2

I am testing a Python script that pulls data from an API and sends the data to Splunk. The script is working fine, but my issue is that I will need to send millions of events daily from the API to Splunk. In my local testing, I am only able to send a few thousand events per hour. I eventually need to port this into Lambda for scheduled automation.

I know about the multiprocessing Python module, but my concern is that even if I get that logic up and running, at best I will be able to send 10's thousands of events an hour, and Lambda will time out before I'm even close to sending the full range of data. I'm hoping someone has encountered this challenge before and can suggest some options for me to consider. Thank you!

Code:

splunk_conf = {<config stuff>}
for r in range(0,9000000,10000):
     offset = str(r)
     r = requests.get(f'{base_url}/<api>?limit=10000&offset={offset}',   headers = headers).json()
     for x in r['data']:
         splunk_payload = x
         splunk(splunk_payload, splunk_conf)

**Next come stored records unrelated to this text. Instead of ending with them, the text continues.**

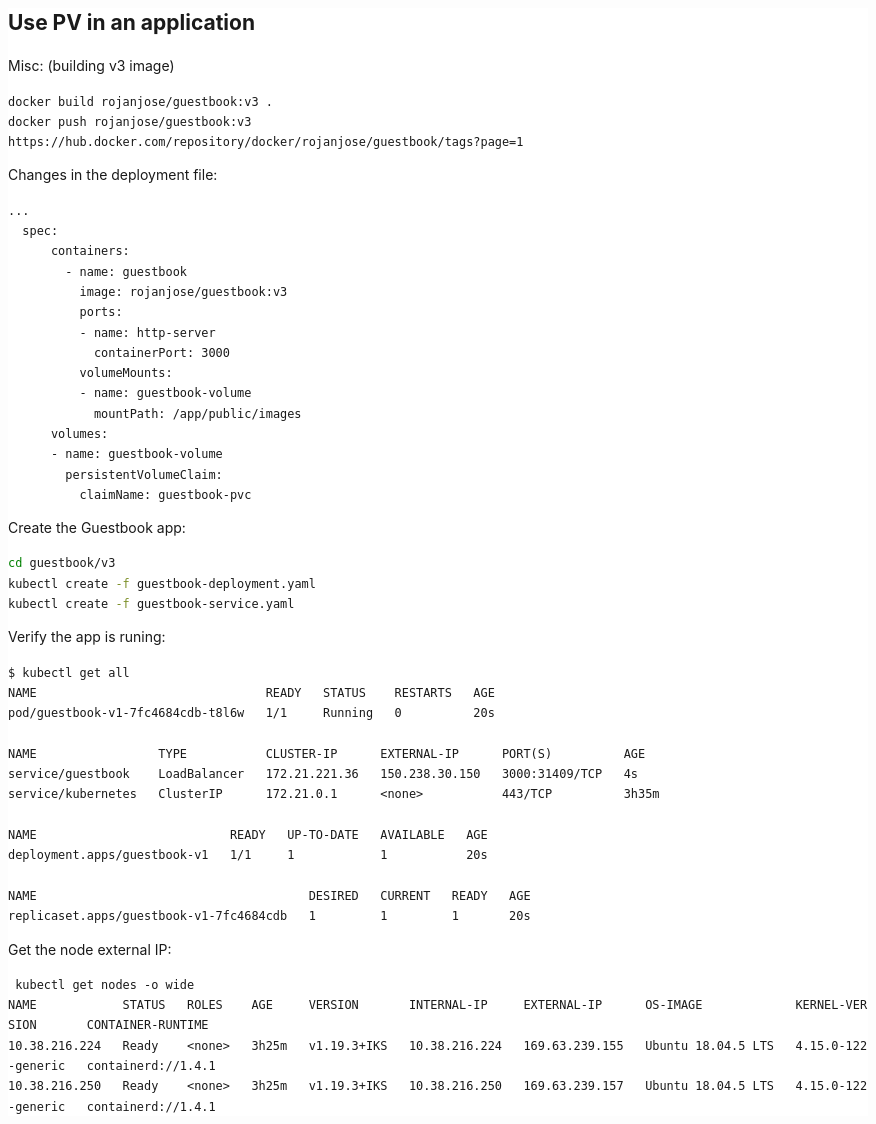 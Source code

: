 ## Use PV in an application

Misc: (building v3 image)
```
docker build rojanjose/guestbook:v3 .
docker push rojanjose/guestbook:v3
https://hub.docker.com/repository/docker/rojanjose/guestbook/tags?page=1
```

Changes in the deployment file:
```
...
  spec:
      containers:
        - name: guestbook
          image: rojanjose/guestbook:v3
          ports:
          - name: http-server
            containerPort: 3000
          volumeMounts:
          - name: guestbook-volume
            mountPath: /app/public/images
      volumes:
      - name: guestbook-volume
        persistentVolumeClaim:
          claimName: guestbook-pvc
```

Create the Guestbook app:
```bash
cd guestbook/v3
kubectl create -f guestbook-deployment.yaml
kubectl create -f guestbook-service.yaml
```
Verify the app is runing:
```
$ kubectl get all
NAME                                READY   STATUS    RESTARTS   AGE
pod/guestbook-v1-7fc4684cdb-t8l6w   1/1     Running   0          20s

NAME                 TYPE           CLUSTER-IP      EXTERNAL-IP      PORT(S)          AGE
service/guestbook    LoadBalancer   172.21.221.36   150.238.30.150   3000:31409/TCP   4s
service/kubernetes   ClusterIP      172.21.0.1      <none>           443/TCP          3h35m

NAME                           READY   UP-TO-DATE   AVAILABLE   AGE
deployment.apps/guestbook-v1   1/1     1            1           20s

NAME                                      DESIRED   CURRENT   READY   AGE
replicaset.apps/guestbook-v1-7fc4684cdb   1         1         1       20s
```

Get the node external IP:
```
 kubectl get nodes -o wide
NAME            STATUS   ROLES    AGE     VERSION       INTERNAL-IP     EXTERNAL-IP      OS-IMAGE             KERNEL-VERSION       CONTAINER-RUNTIME
10.38.216.224   Ready    <none>   3h25m   v1.19.3+IKS   10.38.216.224   169.63.239.155   Ubuntu 18.04.5 LTS   4.15.0-122-generic   containerd://1.4.1
10.38.216.250   Ready    <none>   3h25m   v1.19.3+IKS   10.38.216.250   169.63.239.157   Ubuntu 18.04.5 LTS   4.15.0-122-generic   containerd://1.4.1
```
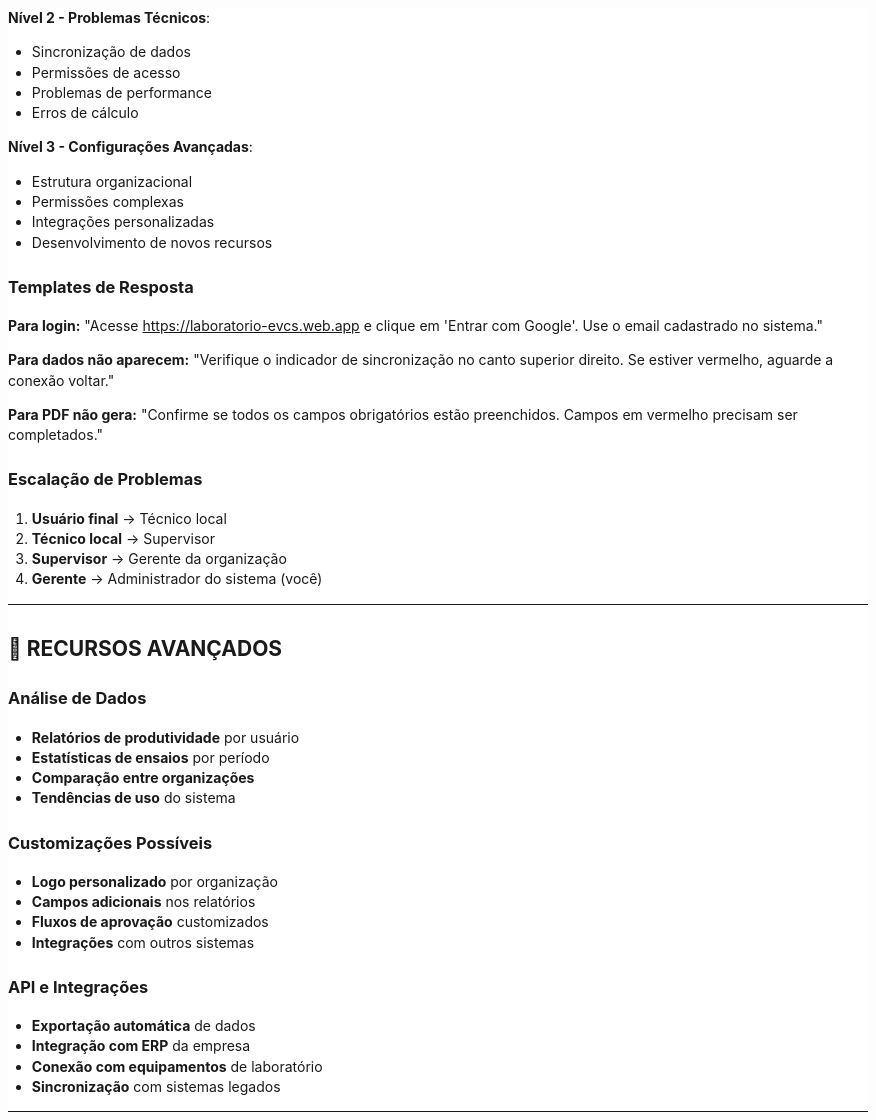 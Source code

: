 **Nível 2 - Problemas Técnicos**:
- Sincronização de dados
- Permissões de acesso
- Problemas de performance
- Erros de cálculo

**Nível 3 - Configurações Avançadas**:
- Estrutura organizacional
- Permissões complexas
- Integrações personalizadas
- Desenvolvimento de novos recursos

### Templates de Resposta

**Para login:**
"Acesse https://laboratorio-evcs.web.app e clique em 'Entrar com Google'. Use o email cadastrado no sistema."

**Para dados não aparecem:**
"Verifique o indicador de sincronização no canto superior direito. Se estiver vermelho, aguarde a conexão voltar."

**Para PDF não gera:**
"Confirme se todos os campos obrigatórios estão preenchidos. Campos em vermelho precisam ser completados."

### Escalação de Problemas
1. **Usuário final** → Técnico local
2. **Técnico local** → Supervisor
3. **Supervisor** → Gerente da organização
4. **Gerente** → Administrador do sistema (você)

---

## 🔮 RECURSOS AVANÇADOS

### Análise de Dados
- **Relatórios de produtividade** por usuário
- **Estatísticas de ensaios** por período
- **Comparação entre organizações**
- **Tendências de uso** do sistema

### Customizações Possíveis
- **Logo personalizado** por organização
- **Campos adicionais** nos relatórios
- **Fluxos de aprovação** customizados
- **Integrações** com outros sistemas

### API e Integrações
- **Exportação automática** de dados
- **Integração com ERP** da empresa
- **Conexão com equipamentos** de laboratório
- **Sincronização** com sistemas legados

---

def splunk(splunk_payload, splunk_conf):
    splunk = SplunkSender(**splunk_conf)
    payloads = [splunk_payload]
    splunk_res = splunk.send_data(payloads)

I wrote my script and got it working, but the sheer volume of data is what will be the limiting factor with my current understanding of the solutions available.

Update: I was able to get this working by taking the elements in the dictionary and adding them to a list to pass in as the Splunk payload. My original code was sending the events one at a time due to my misunderstanding of how to pass in the data properly.

splunk_token = <code to retreieve token>

for r in range(0,10000000,10000):
  offset = str(r)
  splunk_payload = []
  try:
    r = requests.get(f'{base_url}<API endpoint URL>limit=10000&offset={offset}', headers = headers).json()
    for event in r['data']:
        splunk_payload.append(event)
    splunk(splunk_payload, splunk_token)         
  except Exception as ex:
      print("No more results from API!")
      exit()

def splunk(splunk_payload, splunk_token):
  splunk_conf = { <splunk conf details> }
  splunk = SplunkSender(**splunk_conf)
  splunk_res = splunk.send_data(splunk_payload)
  logging.info(splunk_res)
noobuntu
  • 21
  • 3
  • 1
    I presume you're sending them to the HEC? Is this Splunk Cloud, or on-prem? Splunk, *per se*, has absolutely no issues handling "millions of events per hour" - my last customer is a 30TB/day environment, receiving over a million events per hour (via HEC) on just one sourcetype (that "only" accounts for ~3-4% of the total ingest)...let alone the couple hundreds others *also* sending (via HEC, UF, etc) – warren Aug 12 '23 at 13:03
  • Thank you, @warren. It turns out that the issue was my own lack of technical know-how. – noobuntu Aug 14 '23 at 21:57
  • what was the solution? – warren Aug 15 '23 at 01:29
  • 1
    I edited my post to add the solution. – noobuntu Aug 16 '23 at 21:41
  • 1
    post it as an answer, and you can then click it as "accepted" :) – warren Aug 17 '23 at 11:49

1 Answers1

0

I was able to get this working by taking the elements in the dictionary and adding them to a list to pass in as the splunk payload. My original code was sending the events one at a time due to my misunderstanding of how to pass in the data properly.

splunk_token = <code to retreieve token>

for r in range(0,10000000,10000):
  offset = str(r)
  splunk_payload = []
  try:
    r = requests.get(f'{base_url}<API endpoint URL>limit=10000&offset={offset}', headers = headers).json()
    for event in r['data']:
        splunk_payload.append(event)
    splunk(splunk_payload, splunk_token)         
  except Exception as ex:
      print("No more results from API!")
      exit()

def splunk(splunk_payload, splunk_token):
  splunk_conf = { <splunk conf details> }
  splunk = SplunkSender(**splunk_conf)
  splunk_res = splunk.send_data(splunk_payload)
  logging.info(splunk_res)
noobuntu
  • 21
  • 3